Она еще какое-то время упиралась, но все же нехотя пошла, поскуливая и размазывая кулаком слезы. Теперь пьесу можно было считать сыгранной полностью. Однако когда я пришел домой, мне посыльный вручил бандероль и я расписался в указанном квадратике. Когда, же после его ухода, я вскрыл коричневое картонное брюхо, то понял, что финал спектакля был лишь теперь, и без этого штриха гроссмейстер не был бы таковым. Передо мной, маня кожаным переплетом, лежал старинный фолиант, на черной обложке которого еще просматривались золотые буквы: Johanes Trithemius «Et Naturae Magicae».

Почти просто страшилка

Было это очень давно.

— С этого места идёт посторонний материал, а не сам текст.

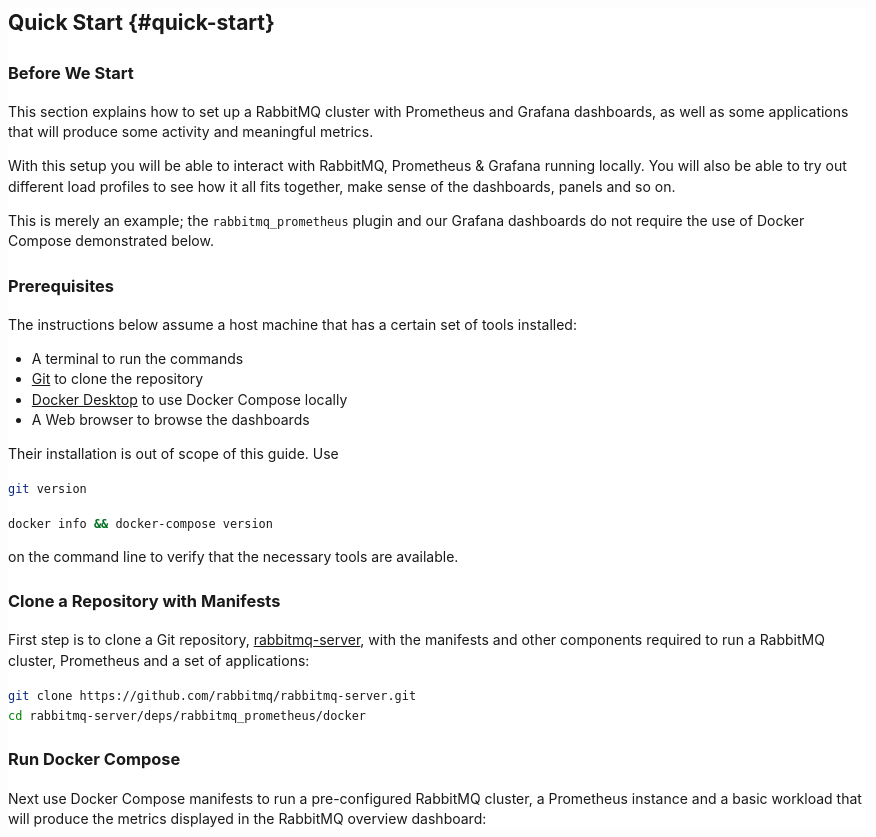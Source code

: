 ## Quick Start {#quick-start}

### Before We Start

This section explains how to set up a RabbitMQ cluster with Prometheus and Grafana dashboards, as well
as some applications that will produce some activity and meaningful metrics.

With this setup you will be able to interact with RabbitMQ, Prometheus
& Grafana running locally. You will also be able to try out different
load profiles to see how it all fits together, make sense of the dashboards,
panels and so on.

This is merely an example; the `rabbitmq_prometheus` plugin and our Grafana dashboards do not require
the use of Docker Compose demonstrated below.

### Prerequisites

The instructions below assume a host machine that has a certain set of tools
installed:

 * A terminal to run the commands
 * <a href="https://git-scm.com/" target="_blank" rel="noopener noreferrer">Git</a> to clone the repository
 * <a href="https://www.docker.com/products/docker-desktop" target="_blank" rel="noopener noreferrer">Docker Desktop</a> to use Docker Compose locally
 * A Web browser to browse the dashboards

Their installation is out of scope of this guide. Use

```bash
git version
```

```bash
docker info && docker-compose version
```

on the command line to verify that the necessary tools are available.

### Clone a Repository with Manifests

First step is to clone a Git repository, <a href="https://github.com/rabbitmq/rabbitmq-server"
target="_blank" rel="noopener noreferrer">rabbitmq-server</a>, with the manifests and other components required to run
a RabbitMQ cluster, Prometheus and a set of applications:

```bash
git clone https://github.com/rabbitmq/rabbitmq-server.git
cd rabbitmq-server/deps/rabbitmq_prometheus/docker
```

### Run Docker Compose

Next use Docker Compose manifests to run a pre-configured RabbitMQ cluster, a Prometheus instance and a basic
workload that will produce the metrics displayed in the RabbitMQ overview dashboard:

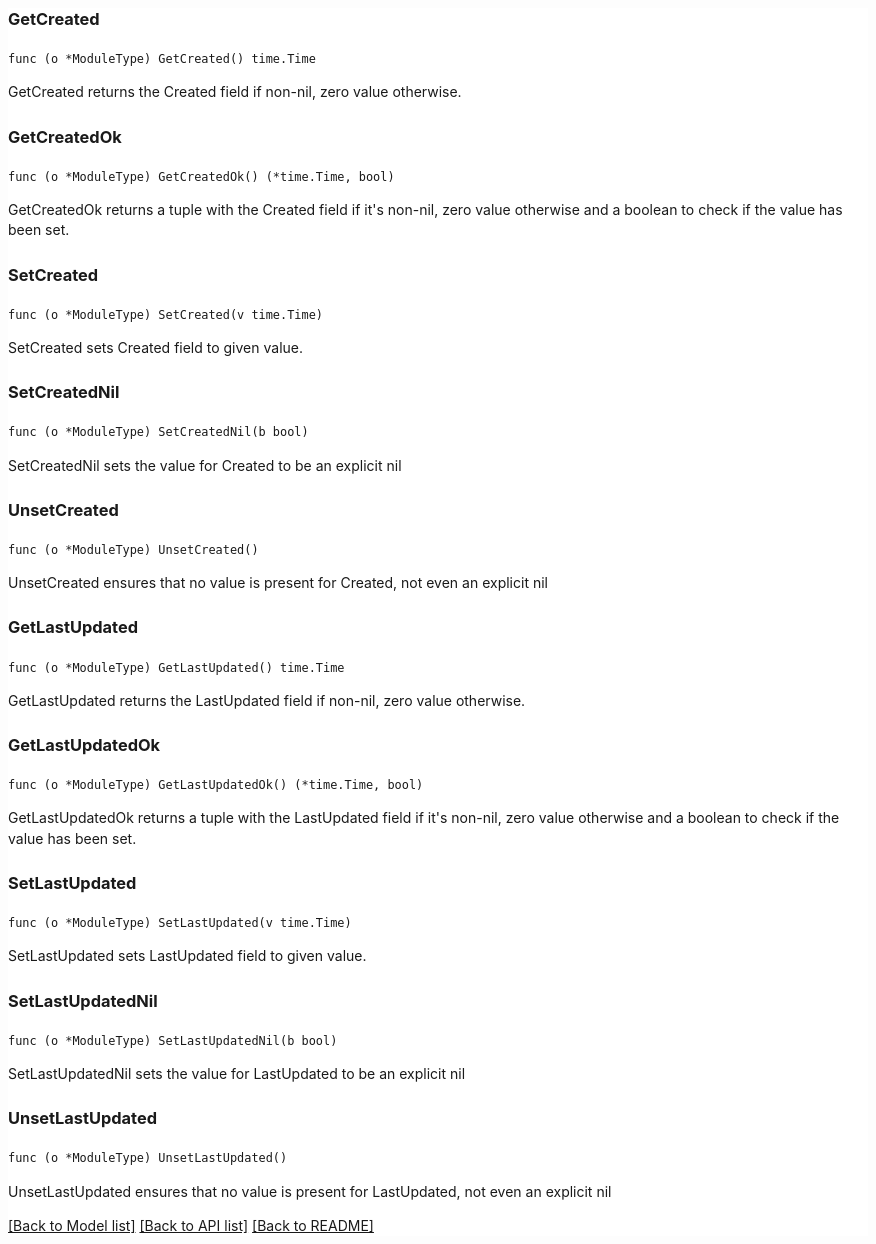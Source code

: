 ### GetCreated

`func (o *ModuleType) GetCreated() time.Time`

GetCreated returns the Created field if non-nil, zero value otherwise.

### GetCreatedOk

`func (o *ModuleType) GetCreatedOk() (*time.Time, bool)`

GetCreatedOk returns a tuple with the Created field if it's non-nil, zero value otherwise
and a boolean to check if the value has been set.

### SetCreated

`func (o *ModuleType) SetCreated(v time.Time)`

SetCreated sets Created field to given value.


### SetCreatedNil

`func (o *ModuleType) SetCreatedNil(b bool)`

 SetCreatedNil sets the value for Created to be an explicit nil

### UnsetCreated
`func (o *ModuleType) UnsetCreated()`

UnsetCreated ensures that no value is present for Created, not even an explicit nil
### GetLastUpdated

`func (o *ModuleType) GetLastUpdated() time.Time`

GetLastUpdated returns the LastUpdated field if non-nil, zero value otherwise.

### GetLastUpdatedOk

`func (o *ModuleType) GetLastUpdatedOk() (*time.Time, bool)`

GetLastUpdatedOk returns a tuple with the LastUpdated field if it's non-nil, zero value otherwise
and a boolean to check if the value has been set.

### SetLastUpdated

`func (o *ModuleType) SetLastUpdated(v time.Time)`

SetLastUpdated sets LastUpdated field to given value.


### SetLastUpdatedNil

`func (o *ModuleType) SetLastUpdatedNil(b bool)`

 SetLastUpdatedNil sets the value for LastUpdated to be an explicit nil

### UnsetLastUpdated
`func (o *ModuleType) UnsetLastUpdated()`

UnsetLastUpdated ensures that no value is present for LastUpdated, not even an explicit nil

[[Back to Model list]](../README.md#documentation-for-models) [[Back to API list]](../README.md#documentation-for-api-endpoints) [[Back to README]](../README.md)


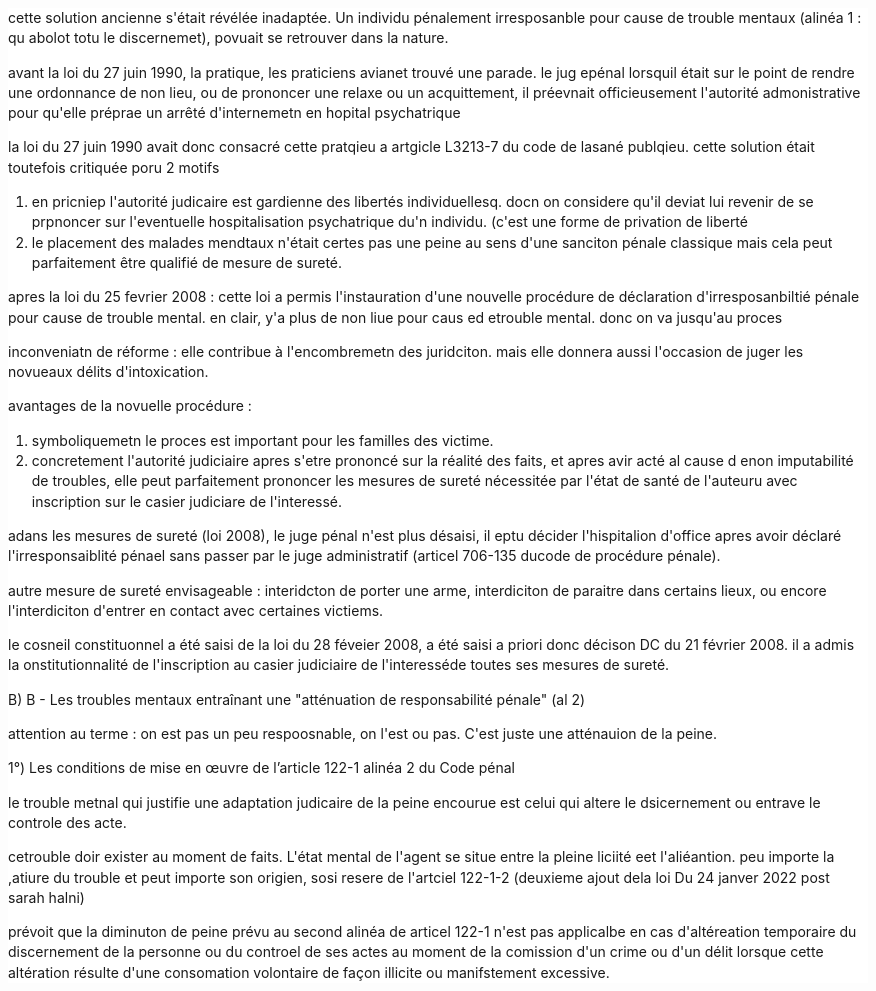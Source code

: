 cette solution ancienne s'était révélée inadaptée. Un individu pénalement irresposanble pour cause de trouble mentaux (alinéa 1 : qu abolot totu le discernemet), povuait se retrouver dans la nature.

avant la loi du 27 juin 1990, la pratique, les praticiens avianet trouvé une parade. le jug epénal lorsquil était sur le point de rendre une ordonnance de non lieu, ou de prononcer une relaxe ou un acquittement, il préevnait officieusement l'autorité admonistrative pour qu'elle préprae un arrêté d'internemetn en hopital psychatrique

la loi du 27 juin 1990 avait donc consacré cette pratqieu a artgicle L3213-7 du code de lasané publqieu. cette solution était toutefois critiquée poru 2 motifs
1. en pricniep l'autorité judicaire est gardienne des libertés individuellesq. docn on considere qu'il deviat lui revenir de se prpnoncer sur l'eventuelle hospitalisation psychatrique du'n individu. (c'est une forme de privation de liberté
2. le placement des malades mendtaux n'était certes pas une peine au sens d'une sanciton pénale classique mais cela peut parfaitement être qualifié de mesure de sureté. 


apres la loi du 25 fevrier 2008 : cette loi a permis l'instauration d'une nouvelle procédure de déclaration d'irresposanbiltié pénale pour cause de trouble mental. en clair, y'a plus de non liue pour caus ed etrouble mental. donc on va jusqu'au proces

inconveniatn de réforme : elle contribue à l'encombremetn des juridciton. mais elle donnera aussi l'occasion de juger les novueaux délits d'intoxication. 

avantages de la novuelle procédure :
1. symboliquemetn le proces est important pour les familles des victime. 
2. concretement l'autorité judiciaire apres s'etre prononcé sur la réalité des faits, et apres avir acté al cause d enon imputabilité de troubles, elle peut parfaitement prononcer les mesures de sureté nécessitée par l'état de santé de l'auteuru avec inscription sur le casier judiciare de l'interessé. 


adans les mesures de sureté (loi 2008), le juge pénal n'est plus désaisi, il eptu décider l'hispitalion d'office apres avoir déclaré l'irresponsaiblité pénael sans passer par le juge administratif (articel 706-135 ducode de procédure pénale).

autre mesure de sureté envisageable : interidcton de porter une arme, interdiciton de paraitre dans certains lieux, ou encore l'interdiciton d'entrer en contact avec certaines victiems.

le cosneil constituonnel a été saisi de la loi du 28 féveier 2008, a été saisi a priori donc décison DC du 21 février 2008. il a admis la onstitutionnalité de l'inscription au casier judiciaire de l'interesséde toutes ses mesures de sureté.

B) B - Les troubles mentaux entraînant une "atténuation de responsabilité pénale" (al 2)

attention au terme : on est pas un peu respoosnable, on l'est ou pas. C'est juste une atténauion de la peine.

1°) Les conditions de mise en œuvre de l’article 122-1 alinéa 2 du Code pénal

le trouble metnal qui justifie une adaptation judicaire de la peine encourue est celui qui altere le dsicernement ou entrave le controle des acte. 

cetrouble doir exister au moment de faits. L'état mental de l'agent se situe entre la pleine liciité eet l'aliéantion. peu importe la ,atiure du trouble et peut importe son origien, sosi resere de l'artciel 122-1-2 (deuxieme ajout dela loi Du 24 janver 2022 post sarah halni)

prévoit que la diminuton de peine prévu au second alinéa de articel 122-1 n'est pas applicalbe en cas d'altéreation temporaire du discernement de la personne ou du controel de ses actes au moment de la comission d'un crime ou d'un délit lorsque cette altération résulte d'une consomation volontaire de façon illicite ou manifstement excessive.
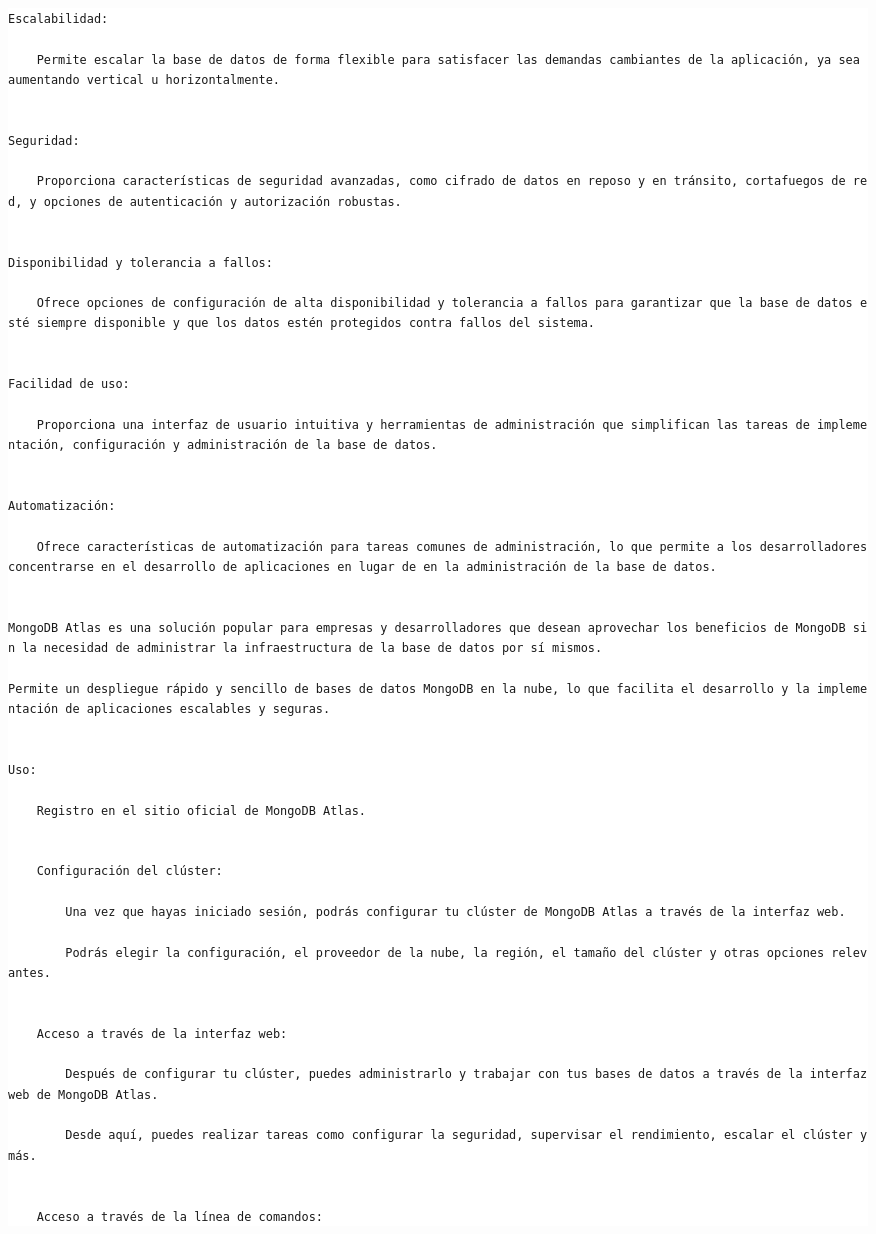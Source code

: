 
    Escalabilidad: 

    	Permite escalar la base de datos de forma flexible para satisfacer las demandas cambiantes de la aplicación, ya sea aumentando vertical u horizontalmente.


    Seguridad: 

    	Proporciona características de seguridad avanzadas, como cifrado de datos en reposo y en tránsito, cortafuegos de red, y opciones de autenticación y autorización robustas.


    Disponibilidad y tolerancia a fallos: 

    	Ofrece opciones de configuración de alta disponibilidad y tolerancia a fallos para garantizar que la base de datos esté siempre disponible y que los datos estén protegidos contra fallos del sistema.


    Facilidad de uso: 

    	Proporciona una interfaz de usuario intuitiva y herramientas de administración que simplifican las tareas de implementación, configuración y administración de la base de datos.


    Automatización: 

    	Ofrece características de automatización para tareas comunes de administración, lo que permite a los desarrolladores concentrarse en el desarrollo de aplicaciones en lugar de en la administración de la base de datos.


	MongoDB Atlas es una solución popular para empresas y desarrolladores que desean aprovechar los beneficios de MongoDB sin la necesidad de administrar la infraestructura de la base de datos por sí mismos. 

	Permite un despliegue rápido y sencillo de bases de datos MongoDB en la nube, lo que facilita el desarrollo y la implementación de aplicaciones escalables y seguras.


	Uso: 

	    Registro en el sitio oficial de MongoDB Atlas.


	    Configuración del clúster:

	    	Una vez que hayas iniciado sesión, podrás configurar tu clúster de MongoDB Atlas a través de la interfaz web.

	    	Podrás elegir la configuración, el proveedor de la nube, la región, el tamaño del clúster y otras opciones relevantes.


	    Acceso a través de la interfaz web: 

	    	Después de configurar tu clúster, puedes administrarlo y trabajar con tus bases de datos a través de la interfaz web de MongoDB Atlas.

	    	Desde aquí, puedes realizar tareas como configurar la seguridad, supervisar el rendimiento, escalar el clúster y más.


	    Acceso a través de la línea de comandos:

Так давно, что жизнь тогда виделась бесконечной и пара-тройка глупостей, сделанных мимоходом, казалось, никак не могут повлиять на ее равномерное течение. По ходу надо отметить, что городское строительство в Сталинские времена велось очень мудро, и доказательством может, например, служить тот факт, что мединститут, богатый, как известно женским народонаселением был расположен через дорогу от моего политеха – почти сплошь мужским. Понятно, что знакомых-медиков у меня водилось, пожалуй, даже больше, чем инженеров.